The solution is the allogeneic CART – you no longer use patients’ own T-cells, but you use healthy volunteers’ T-cells. The cells are already edited, products are ready to be infused. Below chart shows clear benefit of allogeneic CART over autologous CART. Core benefit is significant reduction in time and cost – this allows much greater market entry.
Geographic expansion of TAM (total addressable market) is particularly exciting. Because of technical and potential risk effect complications, 1st generation CART required skilled medical staff and sophisticated medical center – on top of FDA-certified gene editing facility. Therefore, it was limited to very few developed markets. However, 2nd gen CART is free from both – which would allow much much more patients to benefit from this revolutionary therapeutics.

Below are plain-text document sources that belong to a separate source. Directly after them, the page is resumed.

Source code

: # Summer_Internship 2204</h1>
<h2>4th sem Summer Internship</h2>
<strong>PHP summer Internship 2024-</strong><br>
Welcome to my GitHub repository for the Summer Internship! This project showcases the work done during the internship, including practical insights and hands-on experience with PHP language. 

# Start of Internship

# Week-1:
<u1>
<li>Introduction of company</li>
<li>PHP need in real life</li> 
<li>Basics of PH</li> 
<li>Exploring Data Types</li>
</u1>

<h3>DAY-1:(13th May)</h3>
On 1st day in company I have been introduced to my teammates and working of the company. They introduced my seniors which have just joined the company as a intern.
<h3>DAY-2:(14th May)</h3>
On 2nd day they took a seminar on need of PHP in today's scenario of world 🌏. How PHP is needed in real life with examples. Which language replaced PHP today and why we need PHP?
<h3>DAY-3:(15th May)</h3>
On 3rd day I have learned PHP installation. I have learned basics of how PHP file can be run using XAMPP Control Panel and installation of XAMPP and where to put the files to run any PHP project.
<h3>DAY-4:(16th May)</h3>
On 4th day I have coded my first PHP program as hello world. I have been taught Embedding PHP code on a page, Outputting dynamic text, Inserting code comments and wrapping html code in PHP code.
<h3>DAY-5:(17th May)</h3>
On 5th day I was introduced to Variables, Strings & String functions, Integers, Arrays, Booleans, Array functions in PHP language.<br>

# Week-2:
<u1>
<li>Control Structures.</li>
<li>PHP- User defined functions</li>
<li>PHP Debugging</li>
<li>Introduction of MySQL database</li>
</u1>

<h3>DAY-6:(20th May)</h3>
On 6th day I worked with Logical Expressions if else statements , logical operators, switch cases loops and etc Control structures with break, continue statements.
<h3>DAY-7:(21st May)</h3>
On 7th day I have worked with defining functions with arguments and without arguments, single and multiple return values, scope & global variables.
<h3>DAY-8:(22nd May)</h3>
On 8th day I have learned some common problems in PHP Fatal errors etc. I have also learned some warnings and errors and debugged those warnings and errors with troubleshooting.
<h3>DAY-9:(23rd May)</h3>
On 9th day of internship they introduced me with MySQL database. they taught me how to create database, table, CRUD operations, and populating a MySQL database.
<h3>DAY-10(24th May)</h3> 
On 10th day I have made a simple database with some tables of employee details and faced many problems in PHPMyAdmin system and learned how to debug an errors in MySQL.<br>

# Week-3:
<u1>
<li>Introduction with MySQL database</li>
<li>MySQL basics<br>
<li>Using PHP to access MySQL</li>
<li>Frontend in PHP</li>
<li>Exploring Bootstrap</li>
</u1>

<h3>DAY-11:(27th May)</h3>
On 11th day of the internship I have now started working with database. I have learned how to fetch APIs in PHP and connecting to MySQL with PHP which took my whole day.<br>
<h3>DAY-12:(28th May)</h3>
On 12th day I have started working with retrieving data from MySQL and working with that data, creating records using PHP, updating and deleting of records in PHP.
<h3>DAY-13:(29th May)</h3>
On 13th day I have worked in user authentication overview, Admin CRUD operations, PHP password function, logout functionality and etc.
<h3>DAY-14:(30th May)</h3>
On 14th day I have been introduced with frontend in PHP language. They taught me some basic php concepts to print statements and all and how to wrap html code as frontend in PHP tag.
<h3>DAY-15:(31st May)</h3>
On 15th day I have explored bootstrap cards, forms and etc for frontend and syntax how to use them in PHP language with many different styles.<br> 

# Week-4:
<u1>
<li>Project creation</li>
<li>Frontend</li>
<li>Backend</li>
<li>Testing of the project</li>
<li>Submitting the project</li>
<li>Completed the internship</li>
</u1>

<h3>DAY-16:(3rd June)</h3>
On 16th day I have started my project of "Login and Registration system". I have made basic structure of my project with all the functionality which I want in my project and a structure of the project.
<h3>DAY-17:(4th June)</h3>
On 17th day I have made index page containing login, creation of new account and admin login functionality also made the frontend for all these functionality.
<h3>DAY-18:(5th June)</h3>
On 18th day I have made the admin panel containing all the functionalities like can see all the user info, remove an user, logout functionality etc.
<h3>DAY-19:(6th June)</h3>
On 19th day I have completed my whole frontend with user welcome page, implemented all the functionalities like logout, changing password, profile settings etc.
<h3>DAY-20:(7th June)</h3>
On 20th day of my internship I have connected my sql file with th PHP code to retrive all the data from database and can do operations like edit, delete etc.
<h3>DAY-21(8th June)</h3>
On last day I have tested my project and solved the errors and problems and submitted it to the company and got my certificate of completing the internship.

So.. what allogeneic CART is the way for the future… what is the most promising developer of 2nd gen CART? My money is on Allogene
In theory, 2nd gen CART is REALLY SEXY, and the tough part is the execution, which requires the top-notch management team with the best track record in this space. At the same time, they will need patient, long term minded investor base to support them through difficult times as they are attacking very difficult problems.
Allogene has both – best-in-class management team and long-term oriented investor base
Allogene is led by top class management team that sold Kite Pharma for over $10bn to Gilead even before the product was launched. Dr. Arie Belldegrun and Dr. David Chang are the pioneers in CART development – they came on top of the first generation CART race, beating out Novaris and Juno. After acquisition by Gilead, many key leaders from Kite also jumped to Allogene, following the foot steps of the two pioneers.
At the same time, Allogene core shareholder base includes not only long-term oriented investors, but also key strategic investors that can serve as potential acquirer of Allogene down the road
Given the best-in-class management team, it is not a surprise that they were able to attract top-class investor base.
On the financial investor side, TPG holds 13% of share – TPG founder David Bonderman made a lot of money with Kite transaction and now he brought in TPG alongside his own family office to invest in Allogene.
On the strategic investor side, Pfizer and Gilead hold 16% and 5% respectively. The two leaders (Drs. Belldegrun and Chang) respectively hold 3% and 4%. At the same time, Seaview Trust is Arie Belldegrun’s investment firm.
They amount to a total of 47% ownership by insiders – this is very very rare and represents strong confidence.
Allogene is actively investing in its platform to expand its pipeline opportunities
Kite was acquired by Gilead for over $10bn, but Allogene’s current market capitalization is below $5bn. At the same time, the prospect for Allogene now seems brighter than the prospect for Kite at the time of acquisition by Gilead.
Key attraction remains that Allogene would be my horse to back in a space that is bound to expand rapidly as the entire class gets closer to the standard of care. I hope that Allogene and other innovators all make it to the finish line to save more patients lives.
Note: not investment advice – only presents personal opinion.